***** PROVIDED INFORMATION *****
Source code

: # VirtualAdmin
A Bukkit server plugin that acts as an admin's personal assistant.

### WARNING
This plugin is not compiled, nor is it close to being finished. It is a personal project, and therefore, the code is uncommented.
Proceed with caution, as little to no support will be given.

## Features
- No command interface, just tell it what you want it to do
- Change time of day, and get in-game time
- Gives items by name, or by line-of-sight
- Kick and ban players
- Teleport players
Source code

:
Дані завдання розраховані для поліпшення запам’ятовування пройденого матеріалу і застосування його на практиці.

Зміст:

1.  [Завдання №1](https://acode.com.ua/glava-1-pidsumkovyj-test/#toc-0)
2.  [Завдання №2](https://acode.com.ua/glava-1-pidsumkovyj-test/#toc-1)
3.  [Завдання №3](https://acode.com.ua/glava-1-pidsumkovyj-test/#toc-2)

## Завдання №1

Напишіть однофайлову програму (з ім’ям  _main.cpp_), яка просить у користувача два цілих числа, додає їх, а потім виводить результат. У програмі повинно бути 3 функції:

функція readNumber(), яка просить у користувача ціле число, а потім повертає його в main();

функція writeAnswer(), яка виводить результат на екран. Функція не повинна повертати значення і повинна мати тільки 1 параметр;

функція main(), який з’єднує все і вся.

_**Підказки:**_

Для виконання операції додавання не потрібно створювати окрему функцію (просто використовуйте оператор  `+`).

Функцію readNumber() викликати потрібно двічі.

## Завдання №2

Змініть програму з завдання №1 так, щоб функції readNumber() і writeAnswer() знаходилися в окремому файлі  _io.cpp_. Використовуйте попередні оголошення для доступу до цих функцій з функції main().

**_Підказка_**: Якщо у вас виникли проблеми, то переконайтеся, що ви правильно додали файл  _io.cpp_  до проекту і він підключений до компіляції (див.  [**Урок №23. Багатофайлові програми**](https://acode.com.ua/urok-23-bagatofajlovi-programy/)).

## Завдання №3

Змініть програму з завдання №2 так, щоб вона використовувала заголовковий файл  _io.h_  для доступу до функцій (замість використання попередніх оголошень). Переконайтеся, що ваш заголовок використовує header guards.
*****
(WHAT IS EXPECTED) Write the listing out once more, keeping each word as it is.

(TASK OUTPUT)
Source code

: # VirtualAdmin
A Bukkit server plugin that acts as an admin's personal assistant.

### WARNING
This plugin is not compiled, nor is it close to being finished. It is a personal project, and therefore, the code is uncommented.
Proceed with caution, as little to no support will be given.

## Features
- No command interface, just tell it what you want it to do
- Change time of day, and get in-game time
- Gives items by name, or by line-of-sight
- Kick and ban players
- Teleport players
Source code

:
Дані завдання розраховані для поліпшення запам’ятовування пройденого матеріалу і застосування його на практиці.

Зміст:

1.  [Завдання №1](https://acode.com.ua/glava-1-pidsumkovyj-test/#toc-0)
2.  [Завдання №2](https://acode.com.ua/glava-1-pidsumkovyj-test/#toc-1)
3.  [Завдання №3](https://acode.com.ua/glava-1-pidsumkovyj-test/#toc-2)

## Завдання №1

Напишіть однофайлову програму (з ім’ям  _main.cpp_), яка просить у користувача два цілих числа, додає їх, а потім виводить результат. У програмі повинно бути 3 функції:

функція readNumber(), яка просить у користувача ціле число, а потім повертає його в main();

функція writeAnswer(), яка виводить результат на екран. Функція не повинна повертати значення і повинна мати тільки 1 параметр;

функція main(), який з’єднує все і вся.

_**Підказки:**_

Для виконання операції додавання не потрібно створювати окрему функцію (просто використовуйте оператор  `+`).

Функцію readNumber() викликати потрібно двічі.

## Завдання №2

Змініть програму з завдання №1 так, щоб функції readNumber() і writeAnswer() знаходилися в окремому файлі  _io.cpp_. Використовуйте попередні оголошення для доступу до цих функцій з функції main().

**_Підказка_**: Якщо у вас виникли проблеми, то переконайтеся, що ви правильно додали файл  _io.cpp_  до проекту і він підключений до компіляції (див.  [**Урок №23. Багатофайлові програми**](https://acode.com.ua/urok-23-bagatofajlovi-programy/)).

## Завдання №3

Змініть програму з завдання №2 так, щоб вона використовувала заголовковий файл  _io.h_  для доступу до функцій (замість використання попередніх оголошень). Переконайтеся, що ваш заголовок використовує header guards.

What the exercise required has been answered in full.